■ジェフ・チンさんとのインタビューが実現
世界的に有名なブルース・リーコレクター、ジェフ・チン(Jeff Chinn)という人をご存じでしょうか? 彼は、中国系アメリカ人で現在サンフランシスコ在住。生まれもサンフランシスコでブルース・リーと出身地が同じ。しかも、生まれた病院(チャイナタウンの病院)までも一緒。子供のころに親と見に行った「ドラゴン危機一発」でチャイニーズ・ヒーローの登場に胸を躍らせ、自分自身も中国系であることから、一気にブルース・リーの大ファンになって以来、世界中のブルース・リー関連商品をコレクションし現在に至っています。

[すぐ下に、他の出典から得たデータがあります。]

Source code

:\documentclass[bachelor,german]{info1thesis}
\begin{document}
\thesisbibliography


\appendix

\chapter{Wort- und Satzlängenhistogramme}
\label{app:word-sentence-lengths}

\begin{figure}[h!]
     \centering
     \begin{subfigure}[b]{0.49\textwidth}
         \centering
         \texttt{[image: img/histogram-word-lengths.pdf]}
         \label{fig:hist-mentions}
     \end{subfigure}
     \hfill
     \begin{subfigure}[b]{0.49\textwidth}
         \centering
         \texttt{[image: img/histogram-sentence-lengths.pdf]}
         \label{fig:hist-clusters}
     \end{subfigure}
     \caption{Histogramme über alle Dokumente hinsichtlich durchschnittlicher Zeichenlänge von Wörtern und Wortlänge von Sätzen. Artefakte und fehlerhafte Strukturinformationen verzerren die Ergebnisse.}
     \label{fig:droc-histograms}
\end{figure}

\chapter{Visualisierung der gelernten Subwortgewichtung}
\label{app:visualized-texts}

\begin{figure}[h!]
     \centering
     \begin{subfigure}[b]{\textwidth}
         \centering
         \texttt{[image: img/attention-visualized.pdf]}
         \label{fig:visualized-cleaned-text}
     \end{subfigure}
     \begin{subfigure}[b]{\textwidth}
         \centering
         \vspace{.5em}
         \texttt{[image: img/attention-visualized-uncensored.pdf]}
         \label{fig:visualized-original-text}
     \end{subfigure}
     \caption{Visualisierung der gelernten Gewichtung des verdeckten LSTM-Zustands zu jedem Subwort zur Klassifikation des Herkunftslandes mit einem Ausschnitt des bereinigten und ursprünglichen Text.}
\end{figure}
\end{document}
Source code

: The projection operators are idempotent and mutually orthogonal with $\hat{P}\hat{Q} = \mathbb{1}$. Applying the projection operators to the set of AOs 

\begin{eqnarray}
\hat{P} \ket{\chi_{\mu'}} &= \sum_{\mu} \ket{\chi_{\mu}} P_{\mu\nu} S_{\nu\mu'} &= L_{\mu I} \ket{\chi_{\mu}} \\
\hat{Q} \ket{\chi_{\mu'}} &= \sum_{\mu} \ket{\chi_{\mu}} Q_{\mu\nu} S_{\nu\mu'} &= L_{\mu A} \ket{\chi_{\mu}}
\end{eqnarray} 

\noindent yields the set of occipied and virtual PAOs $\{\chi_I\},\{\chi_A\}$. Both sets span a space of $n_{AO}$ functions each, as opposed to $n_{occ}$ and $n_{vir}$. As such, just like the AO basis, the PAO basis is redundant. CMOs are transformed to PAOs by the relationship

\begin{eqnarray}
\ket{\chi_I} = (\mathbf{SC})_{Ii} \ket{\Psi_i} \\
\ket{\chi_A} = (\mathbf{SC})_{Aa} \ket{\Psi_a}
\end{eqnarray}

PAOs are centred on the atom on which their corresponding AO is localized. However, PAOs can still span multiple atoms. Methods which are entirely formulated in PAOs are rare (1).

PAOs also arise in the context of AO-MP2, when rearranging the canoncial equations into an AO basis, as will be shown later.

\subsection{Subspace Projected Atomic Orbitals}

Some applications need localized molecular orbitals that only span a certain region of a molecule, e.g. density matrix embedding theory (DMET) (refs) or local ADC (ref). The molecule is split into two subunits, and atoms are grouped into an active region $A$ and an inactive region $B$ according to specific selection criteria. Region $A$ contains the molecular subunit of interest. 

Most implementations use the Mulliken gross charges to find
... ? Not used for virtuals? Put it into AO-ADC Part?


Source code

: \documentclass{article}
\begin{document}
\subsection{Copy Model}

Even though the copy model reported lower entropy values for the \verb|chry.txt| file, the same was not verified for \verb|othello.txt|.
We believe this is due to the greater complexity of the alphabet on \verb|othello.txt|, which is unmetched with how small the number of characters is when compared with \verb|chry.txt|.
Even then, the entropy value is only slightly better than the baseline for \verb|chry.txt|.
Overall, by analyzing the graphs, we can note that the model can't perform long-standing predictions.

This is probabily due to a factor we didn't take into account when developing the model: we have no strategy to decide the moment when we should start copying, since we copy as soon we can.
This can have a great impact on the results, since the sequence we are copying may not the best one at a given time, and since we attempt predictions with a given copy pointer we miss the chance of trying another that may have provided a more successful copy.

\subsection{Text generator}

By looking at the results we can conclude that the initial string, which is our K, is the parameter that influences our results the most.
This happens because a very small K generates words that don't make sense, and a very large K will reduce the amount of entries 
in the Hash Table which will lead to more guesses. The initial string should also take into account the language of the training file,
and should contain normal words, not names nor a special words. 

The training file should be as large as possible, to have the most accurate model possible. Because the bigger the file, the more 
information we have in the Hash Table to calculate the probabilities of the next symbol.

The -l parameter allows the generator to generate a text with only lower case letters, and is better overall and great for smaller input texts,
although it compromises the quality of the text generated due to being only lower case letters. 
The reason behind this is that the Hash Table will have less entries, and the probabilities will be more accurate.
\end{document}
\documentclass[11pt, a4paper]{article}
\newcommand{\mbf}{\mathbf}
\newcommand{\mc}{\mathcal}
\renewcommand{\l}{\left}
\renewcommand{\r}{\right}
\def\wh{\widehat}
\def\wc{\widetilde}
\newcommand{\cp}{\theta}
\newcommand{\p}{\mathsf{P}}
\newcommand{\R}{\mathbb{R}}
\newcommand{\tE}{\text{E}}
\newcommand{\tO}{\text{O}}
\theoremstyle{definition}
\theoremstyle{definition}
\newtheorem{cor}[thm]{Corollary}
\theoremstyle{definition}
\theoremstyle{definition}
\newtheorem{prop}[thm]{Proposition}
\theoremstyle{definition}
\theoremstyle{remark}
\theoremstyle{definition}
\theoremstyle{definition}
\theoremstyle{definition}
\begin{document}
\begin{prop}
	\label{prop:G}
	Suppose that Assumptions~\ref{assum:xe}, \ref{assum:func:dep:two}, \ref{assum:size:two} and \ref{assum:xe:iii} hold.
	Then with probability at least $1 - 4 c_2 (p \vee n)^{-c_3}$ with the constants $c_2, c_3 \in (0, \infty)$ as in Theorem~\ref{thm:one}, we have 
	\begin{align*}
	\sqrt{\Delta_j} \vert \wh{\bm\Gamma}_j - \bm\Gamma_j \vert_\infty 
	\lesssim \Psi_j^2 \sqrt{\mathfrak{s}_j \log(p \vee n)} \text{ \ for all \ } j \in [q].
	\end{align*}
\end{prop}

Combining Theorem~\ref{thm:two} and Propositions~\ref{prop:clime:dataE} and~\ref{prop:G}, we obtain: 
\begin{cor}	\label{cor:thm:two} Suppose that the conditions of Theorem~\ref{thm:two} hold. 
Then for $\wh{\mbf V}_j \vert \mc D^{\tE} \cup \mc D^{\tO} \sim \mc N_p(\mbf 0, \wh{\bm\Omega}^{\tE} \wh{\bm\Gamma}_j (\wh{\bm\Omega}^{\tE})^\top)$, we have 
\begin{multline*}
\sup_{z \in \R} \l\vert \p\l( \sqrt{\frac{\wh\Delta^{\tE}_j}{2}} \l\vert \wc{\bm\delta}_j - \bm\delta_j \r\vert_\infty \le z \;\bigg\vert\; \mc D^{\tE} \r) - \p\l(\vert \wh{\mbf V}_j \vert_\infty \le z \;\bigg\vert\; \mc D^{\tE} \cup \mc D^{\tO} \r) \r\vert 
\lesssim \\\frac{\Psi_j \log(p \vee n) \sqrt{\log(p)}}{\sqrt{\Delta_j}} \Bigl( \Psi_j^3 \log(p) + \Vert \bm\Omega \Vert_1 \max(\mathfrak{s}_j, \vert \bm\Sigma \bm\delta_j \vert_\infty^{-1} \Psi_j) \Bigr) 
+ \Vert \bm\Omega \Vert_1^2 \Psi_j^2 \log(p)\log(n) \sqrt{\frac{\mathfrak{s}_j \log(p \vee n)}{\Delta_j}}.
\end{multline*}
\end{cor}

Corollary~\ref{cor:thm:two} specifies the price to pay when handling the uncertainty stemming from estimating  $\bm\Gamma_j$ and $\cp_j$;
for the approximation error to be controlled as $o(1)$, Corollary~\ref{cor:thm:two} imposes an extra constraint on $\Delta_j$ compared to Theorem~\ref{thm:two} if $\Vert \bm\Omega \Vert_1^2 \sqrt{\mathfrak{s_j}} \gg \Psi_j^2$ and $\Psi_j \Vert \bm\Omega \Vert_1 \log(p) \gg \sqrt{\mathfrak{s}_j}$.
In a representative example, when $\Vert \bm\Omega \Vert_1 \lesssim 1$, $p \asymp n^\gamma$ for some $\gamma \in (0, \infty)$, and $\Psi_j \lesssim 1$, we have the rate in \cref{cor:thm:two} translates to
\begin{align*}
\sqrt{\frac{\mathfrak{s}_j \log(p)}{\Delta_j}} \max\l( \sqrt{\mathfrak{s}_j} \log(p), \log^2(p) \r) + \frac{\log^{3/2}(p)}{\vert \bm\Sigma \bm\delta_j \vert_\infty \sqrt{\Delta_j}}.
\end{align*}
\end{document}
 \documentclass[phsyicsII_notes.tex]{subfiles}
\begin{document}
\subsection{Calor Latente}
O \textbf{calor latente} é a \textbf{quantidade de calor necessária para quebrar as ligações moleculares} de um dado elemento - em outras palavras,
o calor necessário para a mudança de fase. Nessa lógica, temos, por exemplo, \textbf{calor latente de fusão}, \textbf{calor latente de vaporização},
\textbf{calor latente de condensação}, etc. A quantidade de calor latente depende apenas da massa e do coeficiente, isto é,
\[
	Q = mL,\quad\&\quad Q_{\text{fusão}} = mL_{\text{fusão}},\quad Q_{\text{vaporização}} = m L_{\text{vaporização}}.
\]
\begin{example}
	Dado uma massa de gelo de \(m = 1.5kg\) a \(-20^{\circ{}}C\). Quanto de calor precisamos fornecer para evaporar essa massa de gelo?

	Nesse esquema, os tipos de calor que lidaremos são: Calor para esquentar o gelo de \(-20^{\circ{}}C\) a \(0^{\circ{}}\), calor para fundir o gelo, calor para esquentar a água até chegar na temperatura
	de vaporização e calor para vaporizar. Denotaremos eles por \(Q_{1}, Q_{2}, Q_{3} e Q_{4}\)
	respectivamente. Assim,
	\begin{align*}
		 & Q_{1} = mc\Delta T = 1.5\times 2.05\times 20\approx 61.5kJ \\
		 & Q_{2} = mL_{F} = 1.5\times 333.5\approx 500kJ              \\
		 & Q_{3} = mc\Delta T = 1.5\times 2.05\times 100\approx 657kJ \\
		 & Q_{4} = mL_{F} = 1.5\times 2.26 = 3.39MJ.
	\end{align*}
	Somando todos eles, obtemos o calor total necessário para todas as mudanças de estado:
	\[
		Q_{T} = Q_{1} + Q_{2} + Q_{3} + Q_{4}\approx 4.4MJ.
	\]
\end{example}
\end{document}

私は、今から20年ほど前に、アメリカの大学院に留学し放送ジャーナリズムを学んでいました。大学院修了時に卒業論文ならぬ「卒業ニュースパッケージ」として1本何かニュース番組を制作しなければなりませんでした。カメラを持ってインタビューし関連映像を撮影、編集―と、ひとりで全部こなさなければなりません。「何を題材に取材しよう」と悩んだ挙句、私も大のブルース・リーファン、コレクターでもあったので、「そうだ、ジェフさんにインタビューしよう」ということで、事前に彼にメールで取材の申し込みをしました。ジェフ・チンさんのことは、かの有名なブルース・リーのポスター・チラシ・雑誌など主要なコレクションを収録した書籍『ブルース・リー超全集』(白夜書房発行)で記事が掲載されており、知ってはいました。その書籍に、ジェフさんの『「ブルース・リー超全集」のための論説』と題する投稿が掲載されており、彼のメールアドレスも載っていたので、連絡できました。すぐ取材OKの返事を出してくれたので、インタビューが実現したわけです。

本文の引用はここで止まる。